11. The four-port circuit of claim 10 further comprising: a microstrip stepped impedance open-end (SIO) stub coupled to the second output port.

12. The four-port circuit of claim 10, wherein the junction node is a microstrip slotline tee junction.

13. The four-port circuit of claim 10, wherein the second output port is isolated from other ports in the four-port circuit when the first and second incoming signals are in-phase.

14. The four-port circuit of claim 10, wherein the four-port circuit is a Magic-T.

15. A method of combining signals in a Magic-T, the method comprising: providing a Magic-T waveguide circuit element, wherein the Magic-T waveguide circuit element has a first input port, a second input port, and an output port;providing a microstrip slotline transition circuit, wherein the microstrip slotline transition circuit has an input/output port;providing a slotline having a first and second end coupling the Magic-T waveguide circuit element and the microstrip slotline transition circuit;causing a ground at the output port of the Magic-T when in an odd mode, wherein the odd mode occurs when received signals at the first input port and second input port are out-of-phase; andcausing the input/output port at the provided microstrip slotline transition circuit to be isolated when in an even mode, wherein the even mode occurs when received signals at the first input port and second input port are in-phase.
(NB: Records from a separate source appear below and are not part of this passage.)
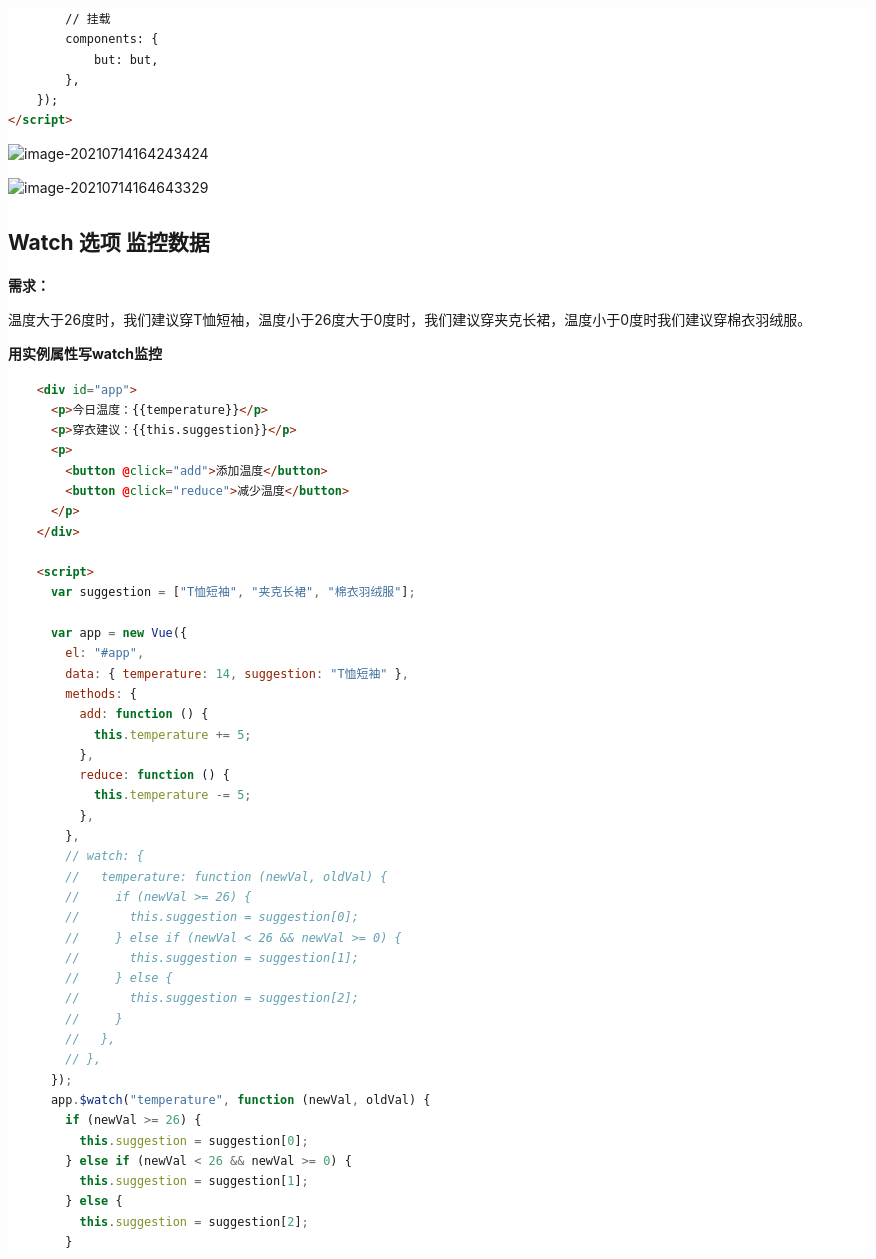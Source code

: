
 ```html
        // 挂载
        components: {
            but: but,
        },
    });
</script>
```

![image-20210714164243424](https://gitee.com/zzursy/blog-image/raw/master/img/20210714164243.png "image-20210714164243424")

![image-20210714164643329](https://gitee.com/zzursy/blog-image/raw/master/img/20210714164643.png "image-20210714164643329")

## Watch 选项 监控数据

**需求：**

温度大于26度时，我们建议穿T恤短袖，温度小于26度大于0度时，我们建议穿夹克长裙，温度小于0度时我们建议穿棉衣羽绒服。

**用实例属性写watch监控**

```html
    <div id="app">
      <p>今日温度：{{temperature}}</p>
      <p>穿衣建议：{{this.suggestion}}</p>
      <p>
        <button @click="add">添加温度</button>
        <button @click="reduce">减少温度</button>
      </p>
    </div>

    <script>
      var suggestion = ["T恤短袖", "夹克长裙", "棉衣羽绒服"];

      var app = new Vue({
        el: "#app",
        data: { temperature: 14, suggestion: "T恤短袖" },
        methods: {
          add: function () {
            this.temperature += 5;
          },
          reduce: function () {
            this.temperature -= 5;
          },
        },
        // watch: {
        //   temperature: function (newVal, oldVal) {
        //     if (newVal >= 26) {
        //       this.suggestion = suggestion[0];
        //     } else if (newVal < 26 && newVal >= 0) {
        //       this.suggestion = suggestion[1];
        //     } else {
        //       this.suggestion = suggestion[2];
        //     }
        //   },
        // },
      });
      app.$watch("temperature", function (newVal, oldVal) {
        if (newVal >= 26) {
          this.suggestion = suggestion[0];
        } else if (newVal < 26 && newVal >= 0) {
          this.suggestion = suggestion[1];
        } else {
          this.suggestion = suggestion[2];
        }
```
16. The method of claim 15, the method further comprising: providing a first slotline stepped circular ring positioned within the Magic-T and coupled to one end of the slotline.
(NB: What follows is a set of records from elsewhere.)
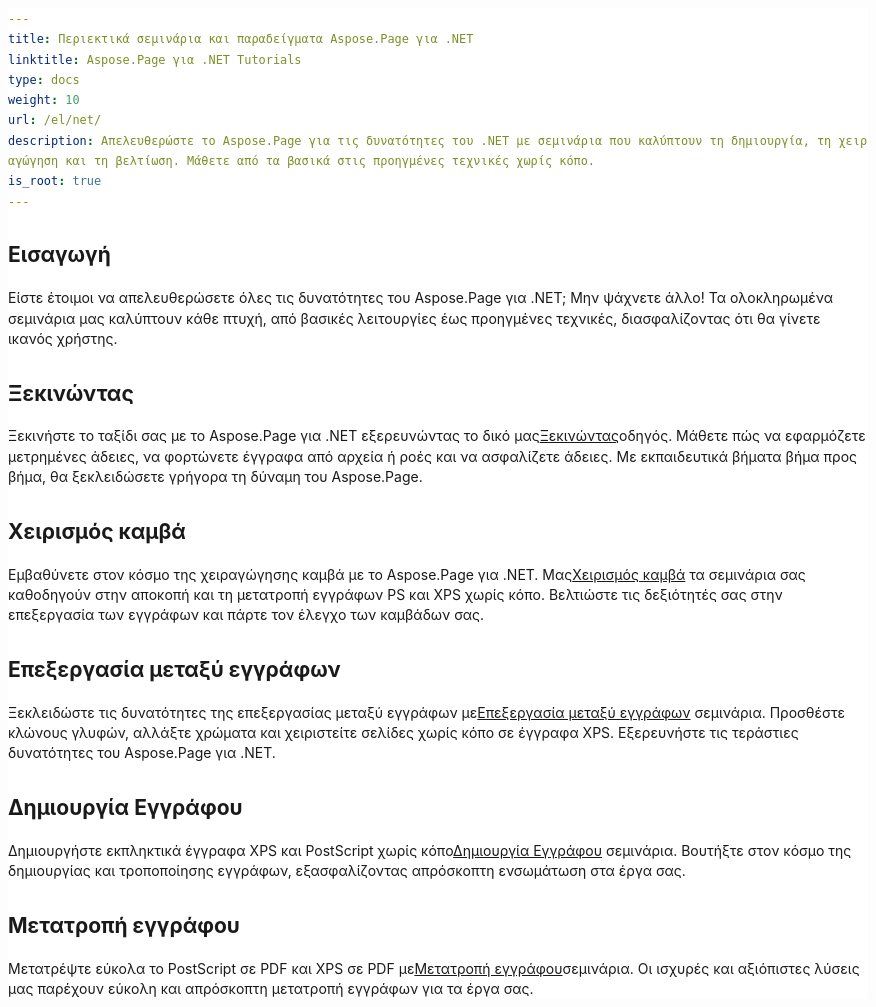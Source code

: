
 ```yaml
---
title: Περιεκτικά σεμινάρια και παραδείγματα Aspose.Page για .NET
linktitle: Aspose.Page για .NET Tutorials
type: docs
weight: 10
url: /el/net/
description: Απελευθερώστε το Aspose.Page για τις δυνατότητες του .NET με σεμινάρια που καλύπτουν τη δημιουργία, τη χειραγώγηση και τη βελτίωση. Μάθετε από τα βασικά στις προηγμένες τεχνικές χωρίς κόπο.
is_root: true
---
```

## Εισαγωγή

Είστε έτοιμοι να απελευθερώσετε όλες τις δυνατότητες του Aspose.Page για .NET; Μην ψάχνετε άλλο! Τα ολοκληρωμένα σεμινάρια μας καλύπτουν κάθε πτυχή, από βασικές λειτουργίες έως προηγμένες τεχνικές, διασφαλίζοντας ότι θα γίνετε ικανός χρήστης.

## Ξεκινώντας

 Ξεκινήστε το ταξίδι σας με το Aspose.Page για .NET εξερευνώντας το δικό μας[Ξεκινώντας](./getting-started/)οδηγός. Μάθετε πώς να εφαρμόζετε μετρημένες άδειες, να φορτώνετε έγγραφα από αρχεία ή ροές και να ασφαλίζετε άδειες. Με εκπαιδευτικά βήματα βήμα προς βήμα, θα ξεκλειδώσετε γρήγορα τη δύναμη του Aspose.Page.

## Χειρισμός καμβά

 Εμβαθύνετε στον κόσμο της χειραγώγησης καμβά με το Aspose.Page για .NET. Μας[Χειρισμός καμβά](./canvas-manipulation/) τα σεμινάρια σας καθοδηγούν στην αποκοπή και τη μετατροπή εγγράφων PS και XPS χωρίς κόπο. Βελτιώστε τις δεξιότητές σας στην επεξεργασία των εγγράφων και πάρτε τον έλεγχο των καμβάδων σας.

## Επεξεργασία μεταξύ εγγράφων

 Ξεκλειδώστε τις δυνατότητες της επεξεργασίας μεταξύ εγγράφων με[Επεξεργασία μεταξύ εγγράφων](./cross-document-editing/) σεμινάρια. Προσθέστε κλώνους γλυφών, αλλάξτε χρώματα και χειριστείτε σελίδες χωρίς κόπο σε έγγραφα XPS. Εξερευνήστε τις τεράστιες δυνατότητες του Aspose.Page για .NET.

## Δημιουργία Εγγράφου

 Δημιουργήστε εκπληκτικά έγγραφα XPS και PostScript χωρίς κόπο[Δημιουργία Εγγράφου](./document-creation/) σεμινάρια. Βουτήξτε στον κόσμο της δημιουργίας και τροποποίησης εγγράφων, εξασφαλίζοντας απρόσκοπτη ενσωμάτωση στα έργα σας.

## Μετατροπή εγγράφου

 Μετατρέψτε εύκολα το PostScript σε PDF και XPS σε PDF με[Μετατροπή εγγράφου](./document-conversion/)σεμινάρια. Οι ισχυρές και αξιόπιστες λύσεις μας παρέχουν εύκολη και απρόσκοπτη μετατροπή εγγράφων για τα έργα σας.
17. The method of claim 15, the method further comprising: providing a second slotline stepped circular ring positioned within the microstrip slotline transition circuit and coupled to one end of the slotline.

18. The method of claim 15, the method further comprising: providing a microstrip stepped impedance open-end (SIO) stub coupled to one end of the input/output port.

19. The method of claim 17, wherein the slotline and the Magic-T waveguide circuit element form a microstrip slotline tee junction at the point of coupling.

20. The method of claim 19, the method further comprising: combining at the microstrip slotline tee junction out-of-phase received signals at the first input port and second input port.